Progressive Conservatives or Wildrose? They both suck…

| April 22, 2012 | 0 Comments

Neither party inspires confidence

Markham Hislop, publisher of Beacon News

By Markham Hislop     

Wildrose or Progressive Conservative? Alberta voters face those two choices at the ballot box come Monday. Damn poor options, I say.

In a normal democracy, where governments are turfed after a term or two or three, Alison Redford’s PCs would be politely shown the exit, but encouraged to stick around and rebuild for a grab at the brass ring next election, parliamentary democracies needing an effective opposition and all that.

The PCs started to drift long before King Ralph lost his grip on the party and the citizenry in 2006. Ed Stlemach did nothing to slow the slide and much to hasten it. Redford’s leadership has been checkered, at best. The lack of fiscal discipline the past few years is just one indication the party has lost its way.

Frankly, it deserves the bum’s rush.

Unfortunately, this being Alberta, the alternative is not a tested and seasoned alternative but a band of rookies liberally seasoned with religious bigots and led by a former media pundit whose libertarian views are rather at odds with the general populace, even in this, the most politically remarkable of provinces. The media spotlight finally shone on Danielle Smith and a few of her more suspect candidates this past week and the results weren’t pretty. Smith may be smart and smooth under pressure, but her teams looks weak and inexperienced.

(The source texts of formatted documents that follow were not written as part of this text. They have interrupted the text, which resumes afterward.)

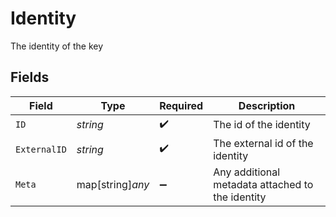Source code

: # Identity

The identity of the key


## Fields

| Field                                            | Type                                             | Required                                         | Description                                      |
| ------------------------------------------------ | ------------------------------------------------ | ------------------------------------------------ | ------------------------------------------------ |
| `ID`                                             | *string*                                         | :heavy_check_mark:                               | The id of the identity                           |
| `ExternalID`                                     | *string*                                         | :heavy_check_mark:                               | The external id of the identity                  |
| `Meta`                                           | map[string]*any*                                 | :heavy_minus_sign:                               | Any additional metadata attached to the identity |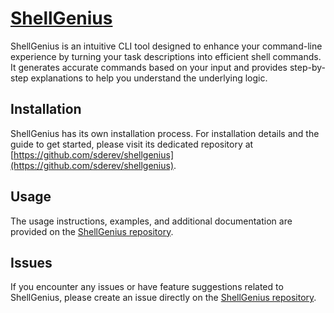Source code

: # [ShellGenius](https://github.com/sderev/shellgenius)

ShellGenius is an intuitive CLI tool designed to enhance your command-line experience by turning your task descriptions into efficient shell commands. It generates accurate commands based on your input and provides step-by-step explanations to help you understand the underlying logic.

## Installation

ShellGenius has its own installation process. For installation details and the guide to get started, please visit its dedicated repository at [https://github.com/sderev/shellgenius](https://github.com/sderev/shellgenius).

## Usage

The usage instructions, examples, and additional documentation are provided on the [ShellGenius repository](https://github.com/sderev/shellgenius). 

## Issues

If you encounter any issues or have feature suggestions related to ShellGenius, please create an issue directly on the [ShellGenius repository](https://github.com/sderev/shellgenius).


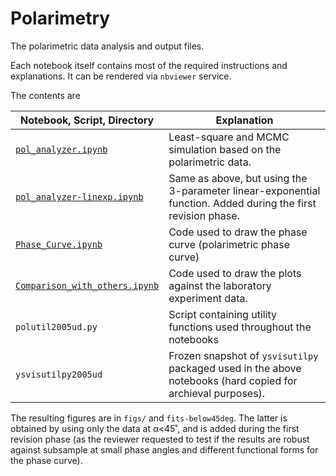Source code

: # Polarimetry

The polarimetric data analysis and output files.

Each notebook itself contains most of the required instructions and explanations.
It can be rendered via ``nbviewer`` service.

The contents are

| Notebook, Script, Directory                                  | Explanation                                                  |
| ------------------------------------------------------------ | ------------------------------------------------------------ |
| [``pol_analyzer.ipynb``](https://nbviewer.jupyter.org/github/ysBach/IshiguroM_etal_155140_2005UD/blob/master/polarimetry/pol_analyzer.ipynb) | Least-square and MCMC simulation based on the polarimetric data. |
| [``pol_analyzer-linexp.ipynb``](https://nbviewer.jupyter.org/github/ysBach/IshiguroM_etal_155140_2005UD/blob/master/polarimetry/pol_analyzer-linexp.ipynb) | Same as above, but using the 3-parameter linear-exponential function. Added during the first revision phase. |
| [``Phase_Curve.ipynb``](https://nbviewer.jupyter.org/github/ysBach/IshiguroM_etal_155140_2005UD/blob/master/polarimetry/Phase_Curve.ipynb) | Code used to draw the phase curve (polarimetric phase curve) |
| [``Comparison_with_others.ipynb``](https://nbviewer.jupyter.org/github/ysBach/IshiguroM_etal_155140_2005UD/blob/master/polarimetry/Comparison_with_others.ipynb) | Code used to draw the plots against the laboratory experiment data. |
| ``polutil2005ud.py``                                         | Script containing utility functions used throughout the notebooks |
| ``ysvisutilpy2005ud``                                        | Frozen snapshot of ``ysvisutilpy`` packaged used in the above notebooks (hard copied for archieval purposes). |

The resulting figures are in ``figs/`` and ``fits-below45deg``. The latter is obtained by using only the data at α<45˚, and is added during the first revision phase (as the reviewer requested to test if the results are robust against subsample at small phase angles and different functional forms for the phase curve).
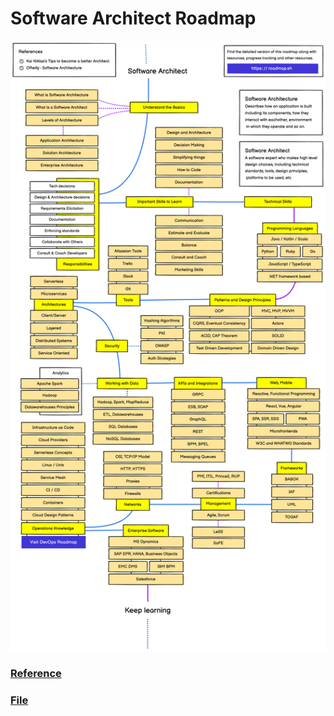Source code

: # Software Architect Roadmap

![Software Architect Roadmap](./resources/software-architect.jpg)

### [Reference](https://roadmap.sh/software-architect)
### [File](./resources/software-architect.pdf)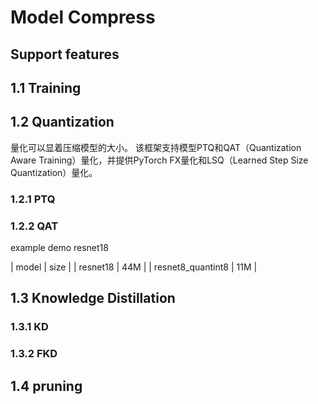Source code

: 

# Model Compress





## Support features



## 1.1 Training





## 1.2 Quantization

量化可以显着压缩模型的大小。 该框架支持模型PTQ和QAT（Quantization Aware Training）量化，并提供PyTorch FX量化和LSQ（Learned Step Size Quantization）量化。

### 1.2.1 PTQ



### 1.2.2 QAT



example demo resnet18

| model             | size |
| resnet18          | 44M  |
| resnet8_quantint8 | 11M  |



## 1.3 Knowledge Distillation

### 1.3.1 KD



### 1.3.2 FKD



## 1.4 pruning

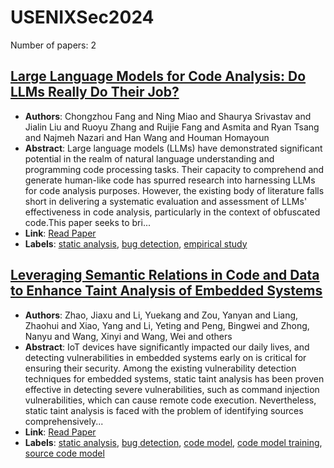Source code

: # USENIXSec2024

Number of papers: 2

## [Large Language Models for Code Analysis: Do LLMs Really Do Their Job?](paper_1.md)
- **Authors**: Chongzhou Fang and Ning Miao and Shaurya Srivastav and Jialin Liu and Ruoyu Zhang and Ruijie Fang and Asmita and Ryan Tsang and Najmeh Nazari and Han Wang and Houman Homayoun
- **Abstract**: Large language models (LLMs) have demonstrated significant potential in the realm of natural language understanding and programming code processing tasks. Their capacity to comprehend and generate human-like code has spurred research into harnessing LLMs for code analysis purposes. However, the existing body of literature falls short in delivering a systematic evaluation and assessment of LLMs' effectiveness in code analysis, particularly in the context of obfuscated code.This paper seeks to bri...
- **Link**: [Read Paper](https://www.usenix.org/conference/usenixsecurity24/presentation/fang)
- **Labels**: [static analysis](../../labels/static_analysis.md), [bug detection](../../labels/bug_detection.md), [empirical study](../../labels/empirical_study.md)


## [Leveraging Semantic Relations in Code and Data to Enhance Taint Analysis of Embedded Systems](paper_2.md)
- **Authors**: Zhao, Jiaxu and Li, Yuekang and Zou, Yanyan and Liang, Zhaohui and Xiao, Yang and Li, Yeting and Peng, Bingwei and Zhong, Nanyu and Wang, Xinyi and Wang, Wei and others
- **Abstract**: IoT devices have significantly impacted our daily lives, and detecting vulnerabilities in embedded systems early on is critical for ensuring their security. Among the existing vulnerability detection techniques for embedded systems, static taint analysis has been proven effective in detecting severe vulnerabilities, such as command injection vulnerabilities, which can cause remote code execution. Nevertheless, static taint analysis is faced with the problem of identifying sources comprehensively...
- **Link**: [Read Paper](https://www.usenix.org/system/files/usenixsecurity24-zhao.pdf)
- **Labels**: [static analysis](../../labels/static_analysis.md), [bug detection](../../labels/bug_detection.md), [code model](../../labels/code_model.md), [code model training](../../labels/code_model_training.md), [source code model](../../labels/source_code_model.md)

And let’s reserve a special word for Wildrose campaign manager Tom Flanagan and the most morally bankrupt, sleazy, hypocritical election campaign to come along since, well, I don’t know when. In a Globe and Mail opinion piece Flanagan described elections as war, during which the only objective should be victory. His comments reminded me of Karl Rove, Dick Cheney and George W. Bush. His campaign tactics have reminded me of Beelzebub.

What is the average voter to do? Well, there are three other possibilities, none of which are totally unpalatable, but none are contenders, either.

Liberal Leader Raj Sherman ran a better campaign than most expected and emerged as a leading voice on the healthcare file. Brian Mason of the NDP presented a number of quality policy options, most noticeably a proposal for differentiated oil sands royalties to encourage more upgrading in Alberta. Both the Liberals and NDP are polling around 11 per cent, while the fledgling Alberta Party, led by Glenn Taylor, is stuck at two per cent.

So we’re right back where we started. Wildrose or Progressive Conservatives?

Frankly, Wildrose isn’t ready to form government. A turn as the Official Opposition would do them good.  And it would give voters an opportunity to properly assess the new MLAs.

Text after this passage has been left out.